> _MATERIAL SUPPLIED_:
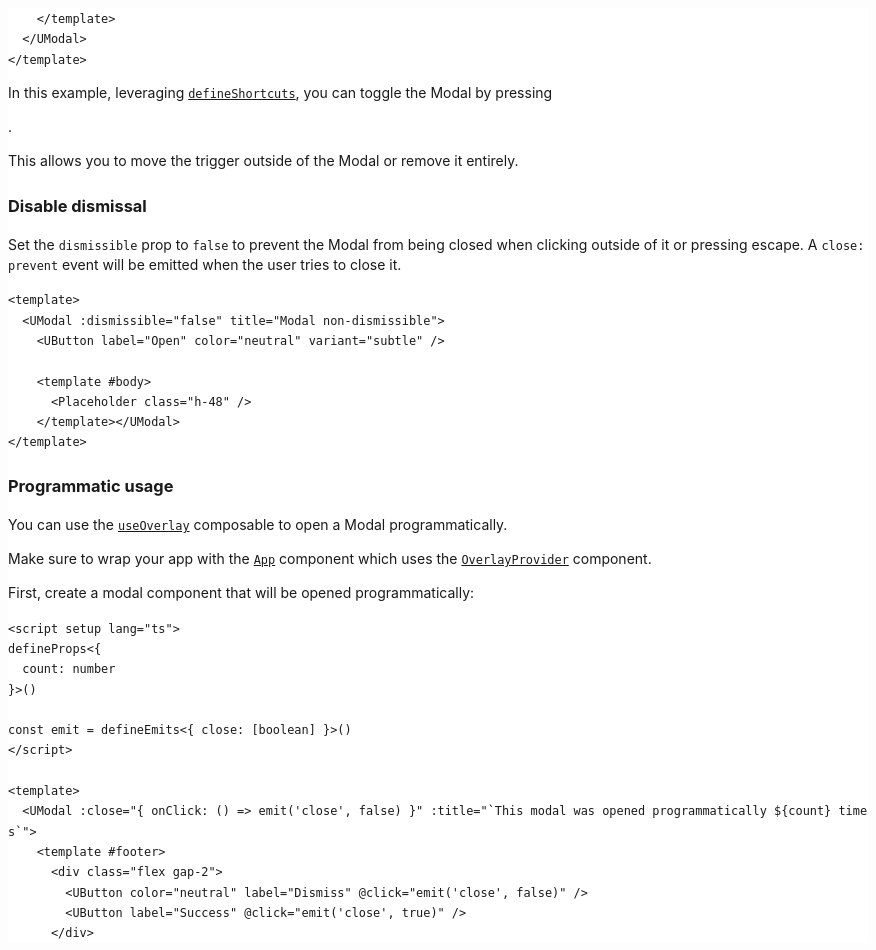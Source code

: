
 ```vue [ModalOpenExample.vue]
    </template>
  </UModal>
</template>
```

<note>

In this example, leveraging [`defineShortcuts`](/composables/define-shortcuts), you can toggle the Modal by pressing <kbd value="O">



</kbd>

.

</note>

<tip>

This allows you to move the trigger outside of the Modal or remove it entirely.

</tip>

### Disable dismissal

Set the `dismissible` prop to `false` to prevent the Modal from being closed when clicking outside of it or pressing escape. A `close:prevent` event will be emitted when the user tries to close it.

```vue
<template>
  <UModal :dismissible="false" title="Modal non-dismissible">
    <UButton label="Open" color="neutral" variant="subtle" />
  
    <template #body>
      <Placeholder class="h-48" />
    </template></UModal>
</template>
```

### Programmatic usage

You can use the [`useOverlay`](/composables/use-overlay) composable to open a Modal programmatically.

<warning>

Make sure to wrap your app with the [`App`](/components/app) component which uses the [`OverlayProvider`](https://github.com/nuxt/ui/blob/v3/src/runtime/components/OverlayProvider.vue) component.

</warning>

First, create a modal component that will be opened programmatically:

```vue [ModalExample.vue]
<script setup lang="ts">
defineProps<{
  count: number
}>()

const emit = defineEmits<{ close: [boolean] }>()
</script>

<template>
  <UModal :close="{ onClick: () => emit('close', false) }" :title="`This modal was opened programmatically ${count} times`">
    <template #footer>
      <div class="flex gap-2">
        <UButton color="neutral" label="Dismiss" @click="emit('close', false)" />
        <UButton label="Success" @click="emit('close', true)" />
      </div>
```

> _TASK ITEM_: Please output every entry exactly as written, apart from the pictures.

> _RESPONSE TO THIS EXERCISE_:
Source code

:
 ```vue [ModalOpenExample.vue]
    </template>
  </UModal>
</template>
```

<note>

In this example, leveraging [`defineShortcuts`](/composables/define-shortcuts), you can toggle the Modal by pressing <kbd value="O">



</kbd>

.

</note>

<tip>

This allows you to move the trigger outside of the Modal or remove it entirely.

</tip>

### Disable dismissal

Set the `dismissible` prop to `false` to prevent the Modal from being closed when clicking outside of it or pressing escape. A `close:prevent` event will be emitted when the user tries to close it.

```vue
<template>
  <UModal :dismissible="false" title="Modal non-dismissible">
    <UButton label="Open" color="neutral" variant="subtle" />
  
    <template #body>
      <Placeholder class="h-48" />
    </template></UModal>
</template>
```

### Programmatic usage

You can use the [`useOverlay`](/composables/use-overlay) composable to open a Modal programmatically.

<warning>

Make sure to wrap your app with the [`App`](/components/app) component which uses the [`OverlayProvider`](https://github.com/nuxt/ui/blob/v3/src/runtime/components/OverlayProvider.vue) component.

</warning>

First, create a modal component that will be opened programmatically:

```vue [ModalExample.vue]
<script setup lang="ts">
defineProps<{
  count: number
}>()

const emit = defineEmits<{ close: [boolean] }>()
</script>

<template>
  <UModal :close="{ onClick: () => emit('close', false) }" :title="`This modal was opened programmatically ${count} times`">
    <template #footer>
      <div class="flex gap-2">
        <UButton color="neutral" label="Dismiss" @click="emit('close', false)" />
        <UButton label="Success" @click="emit('close', true)" />
      </div>
```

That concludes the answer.